Goal of the exercise: Scan the records below. Copy every line in which the word "value" appears.

Information shown:

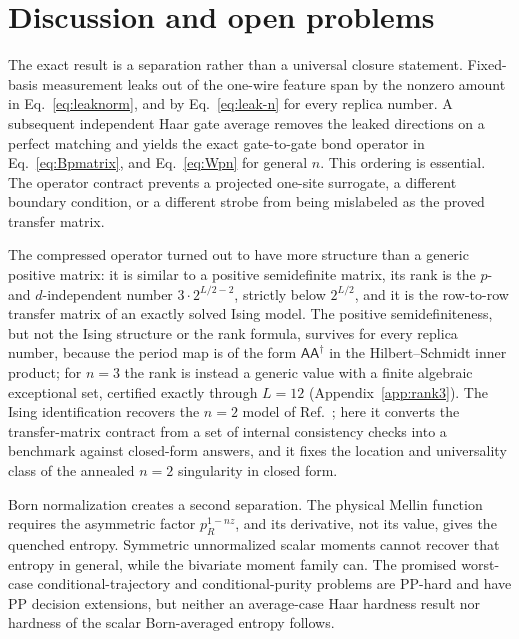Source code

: \documentclass[aps,prx,reprint,superscriptaddress,nobibnotes,longbibliography]{revtex4-2}
\theoremstyle{remark}
\begin{document}
\section{Discussion and open problems}

The exact result is a separation rather than a universal closure statement.  Fixed-basis measurement leaks out of the one-wire feature span by the nonzero amount in Eq.~\eqref{eq:leaknorm}, and by Eq.~\eqref{eq:leak-n} for every replica number.  A subsequent independent Haar gate average removes the leaked directions on a perfect matching and yields the exact gate-to-gate bond operator in Eq.~\eqref{eq:Bpmatrix}, and Eq.~\eqref{eq:Wpn} for general $n$.  This ordering is essential.  The operator contract prevents a projected one-site surrogate, a different boundary condition, or a different strobe from being mislabeled as the proved transfer matrix.

The compressed operator turned out to have more structure than a generic positive matrix: it is similar to a positive semidefinite matrix, its rank is the $p$- and $d$-independent number $3\cdot2^{L/2-2}$, strictly below $2^{L/2}$, and it is the row-to-row transfer matrix of an exactly solved Ising model.  The positive semidefiniteness, but not the Ising structure or the rank formula, survives for every replica number, because the period map is of the form $\mathsf A\mathsf A^\dagger$ in the Hilbert--Schmidt inner product; for $n=3$ the rank is instead a generic value with a finite algebraic exceptional set, certified exactly through $L=12$ (Appendix~\ref{app:rank3}).  The Ising identification recovers the $n=2$ model of Ref.~\cite{Bao2020}; here it converts the transfer-matrix contract from a set of internal consistency checks into a benchmark against closed-form answers, and it fixes the location and universality class of the annealed $n=2$ singularity in closed form.

Born normalization creates a second separation.  The physical Mellin function requires the asymmetric factor $p_R^{1-nz}$, and its derivative, not its value, gives the quenched entropy.  Symmetric unnormalized scalar moments cannot recover that entropy in general, while the bivariate moment family can.  The promised worst-case conditional-trajectory and conditional-purity problems are PP-hard and have PP decision extensions, but neither an average-case Haar hardness result nor hardness of the scalar Born-averaged entropy follows.
\end{document}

Solved problem:
The compressed operator turned out to have more structure than a generic positive matrix: it is similar to a positive semidefinite matrix, its rank is the $p$- and $d$-independent number $3\cdot2^{L/2-2}$, strictly below $2^{L/2}$, and it is the row-to-row transfer matrix of an exactly solved Ising model.  The positive semidefiniteness, but not the Ising structure or the rank formula, survives for every replica number, because the period map is of the form $\mathsf A\mathsf A^\dagger$ in the Hilbert--Schmidt inner product; for $n=3$ the rank is instead a generic value with a finite algebraic exceptional set, certified exactly through $L=12$ (Appendix~\ref{app:rank3}).  The Ising identification recovers the $n=2$ model of Ref.~\cite{Bao2020}; here it converts the transfer-matrix contract from a set of internal consistency checks into a benchmark against closed-form answers, and it fixes the location and universality class of the annealed $n=2$ singularity in closed form.
Born normalization creates a second separation.  The physical Mellin function requires the asymmetric factor $p_R^{1-nz}$, and its derivative, not its value, gives the quenched entropy.  Symmetric unnormalized scalar moments cannot recover that entropy in general, while the bivariate moment family can.  The promised worst-case conditional-trajectory and conditional-purity problems are PP-hard and have PP decision extensions, but neither an average-case Haar hardness result nor hardness of the scalar Born-averaged entropy follows.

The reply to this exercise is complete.